Josh and/or others, any way this limit of 2 ad groups can be increased 
and/or any good workarounds?  It's amazingly small compared to any other 
equivalent kind of limit in AdWords.  If the limit were instead a number of 
product partition nodes that can be updated in one call, it seems like it 
would be much more reasonable -- so if you want to add/update 1,000 product 
partition nodes in a single ad group or spread out across 1,000 ad groups, 
it still works?

Thanks,
Greg


On Friday, July 11, 2014 10:17:07 AM UTC-5, Josh Radcliff (AdWords API 
Team) wrote:
>
> Hi Christian,
>
> I'm a little concerned about the manageability of so many campaigns and 
> the ad group-per product approach. I also found that there's a limit of 
> 20,000 product partitions per campaign (noted here 
> <https://www.en.adwords-community.com/t5/Google-Shopping-PLAs-Merchant/Shopping-campaign-limits/td-p/338502>
> ).
>
> Have you considered using a CampaignCriterion with criterion type 
> ProductScope 
> <https://developers.google.com/adwords/api/docs/reference/v201406/CampaignCriterionService.ProductScope>
>  to 
> filter products at the campaign level (also described in our Shopping 
> Campaigns Guide 
> <https://developers.google.com/adwords/api/docs/guides/shopping#filtering_by_product_dimension>)?
>  
> This could greatly reduce the number of ad groups per campaign and may make 
> your campaigns more manageable. What I'm envisioning is something like this 
> for your 100,000 products:
>
> 1. Create 5 (or more) campaigns to ensure you stay under the 20,000 
> *ProductPartitions* per campaign limit.
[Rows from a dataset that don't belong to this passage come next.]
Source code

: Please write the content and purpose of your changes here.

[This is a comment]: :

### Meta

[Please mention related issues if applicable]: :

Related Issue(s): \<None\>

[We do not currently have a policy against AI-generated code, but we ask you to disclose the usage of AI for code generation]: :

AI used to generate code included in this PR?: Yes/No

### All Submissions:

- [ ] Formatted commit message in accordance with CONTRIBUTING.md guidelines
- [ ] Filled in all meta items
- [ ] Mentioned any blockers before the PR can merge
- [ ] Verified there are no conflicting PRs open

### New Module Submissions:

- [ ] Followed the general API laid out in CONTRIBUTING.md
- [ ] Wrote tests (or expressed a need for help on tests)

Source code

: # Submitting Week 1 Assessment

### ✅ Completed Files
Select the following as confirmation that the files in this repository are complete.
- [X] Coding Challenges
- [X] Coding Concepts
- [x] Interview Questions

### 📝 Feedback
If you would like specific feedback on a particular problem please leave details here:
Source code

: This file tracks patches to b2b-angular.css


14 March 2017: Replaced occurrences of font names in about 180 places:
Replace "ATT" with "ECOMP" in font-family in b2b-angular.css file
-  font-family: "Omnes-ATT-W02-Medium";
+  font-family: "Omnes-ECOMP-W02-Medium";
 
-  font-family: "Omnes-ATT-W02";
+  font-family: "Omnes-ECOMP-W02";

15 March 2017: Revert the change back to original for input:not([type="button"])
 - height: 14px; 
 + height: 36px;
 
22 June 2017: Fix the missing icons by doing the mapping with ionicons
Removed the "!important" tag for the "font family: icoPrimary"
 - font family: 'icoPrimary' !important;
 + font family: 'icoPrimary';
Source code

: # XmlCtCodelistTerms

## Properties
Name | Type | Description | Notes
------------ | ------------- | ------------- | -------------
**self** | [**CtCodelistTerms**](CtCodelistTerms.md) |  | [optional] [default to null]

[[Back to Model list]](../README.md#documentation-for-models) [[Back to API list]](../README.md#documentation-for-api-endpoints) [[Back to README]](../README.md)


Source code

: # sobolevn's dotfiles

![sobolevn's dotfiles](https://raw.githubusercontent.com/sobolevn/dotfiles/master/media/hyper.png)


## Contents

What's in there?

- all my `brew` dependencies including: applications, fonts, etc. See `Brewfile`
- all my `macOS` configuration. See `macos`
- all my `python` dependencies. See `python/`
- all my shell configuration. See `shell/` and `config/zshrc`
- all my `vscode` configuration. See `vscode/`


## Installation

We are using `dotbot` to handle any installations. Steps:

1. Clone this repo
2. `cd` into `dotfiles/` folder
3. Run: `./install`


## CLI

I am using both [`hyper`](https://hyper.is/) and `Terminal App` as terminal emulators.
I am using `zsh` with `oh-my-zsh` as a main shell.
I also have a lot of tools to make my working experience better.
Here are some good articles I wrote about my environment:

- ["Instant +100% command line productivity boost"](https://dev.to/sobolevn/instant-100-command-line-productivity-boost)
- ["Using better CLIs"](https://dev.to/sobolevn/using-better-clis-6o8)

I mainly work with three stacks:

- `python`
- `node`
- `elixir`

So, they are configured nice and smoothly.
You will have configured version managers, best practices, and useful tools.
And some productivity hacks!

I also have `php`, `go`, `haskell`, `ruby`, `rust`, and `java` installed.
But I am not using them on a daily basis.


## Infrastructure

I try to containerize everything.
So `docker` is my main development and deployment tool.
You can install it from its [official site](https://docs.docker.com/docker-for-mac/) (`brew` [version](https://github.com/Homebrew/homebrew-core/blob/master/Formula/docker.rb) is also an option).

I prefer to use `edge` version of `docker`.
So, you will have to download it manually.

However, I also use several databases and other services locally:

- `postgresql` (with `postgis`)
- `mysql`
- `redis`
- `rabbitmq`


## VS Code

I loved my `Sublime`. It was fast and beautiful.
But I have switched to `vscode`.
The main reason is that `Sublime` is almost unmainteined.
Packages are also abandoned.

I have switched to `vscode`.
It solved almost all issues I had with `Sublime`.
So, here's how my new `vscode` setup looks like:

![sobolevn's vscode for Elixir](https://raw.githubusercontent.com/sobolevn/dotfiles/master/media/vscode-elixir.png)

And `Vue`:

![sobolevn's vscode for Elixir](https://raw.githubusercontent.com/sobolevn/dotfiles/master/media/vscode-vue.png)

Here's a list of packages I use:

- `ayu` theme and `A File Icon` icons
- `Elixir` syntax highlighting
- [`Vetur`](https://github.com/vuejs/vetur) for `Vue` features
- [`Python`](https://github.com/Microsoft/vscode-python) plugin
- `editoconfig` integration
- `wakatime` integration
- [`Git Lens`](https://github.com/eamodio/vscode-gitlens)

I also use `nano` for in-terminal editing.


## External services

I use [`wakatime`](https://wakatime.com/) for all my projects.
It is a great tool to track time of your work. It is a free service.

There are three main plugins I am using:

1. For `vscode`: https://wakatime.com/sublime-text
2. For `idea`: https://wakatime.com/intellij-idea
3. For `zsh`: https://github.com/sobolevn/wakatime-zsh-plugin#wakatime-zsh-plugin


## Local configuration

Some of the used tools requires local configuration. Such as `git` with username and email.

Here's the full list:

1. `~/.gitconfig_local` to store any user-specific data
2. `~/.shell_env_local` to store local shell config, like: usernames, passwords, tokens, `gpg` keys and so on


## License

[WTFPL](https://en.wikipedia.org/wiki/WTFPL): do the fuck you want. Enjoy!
> 2. On each campaign, add a *ProductScope* (which can be based on up to 7 
> different ProductDimension 
> <https://developers.google.com/adwords/api/docs/reference/v201406/CampaignCriterionService.ProductDimension>s)
>  
> CampaignCriterion 
> <https://developers.google.com/adwords/api/docs/reference/v201406/CampaignCriterionService.CampaignCriterion>
>  to 
> limit the number of products in each campaign to < 20,000.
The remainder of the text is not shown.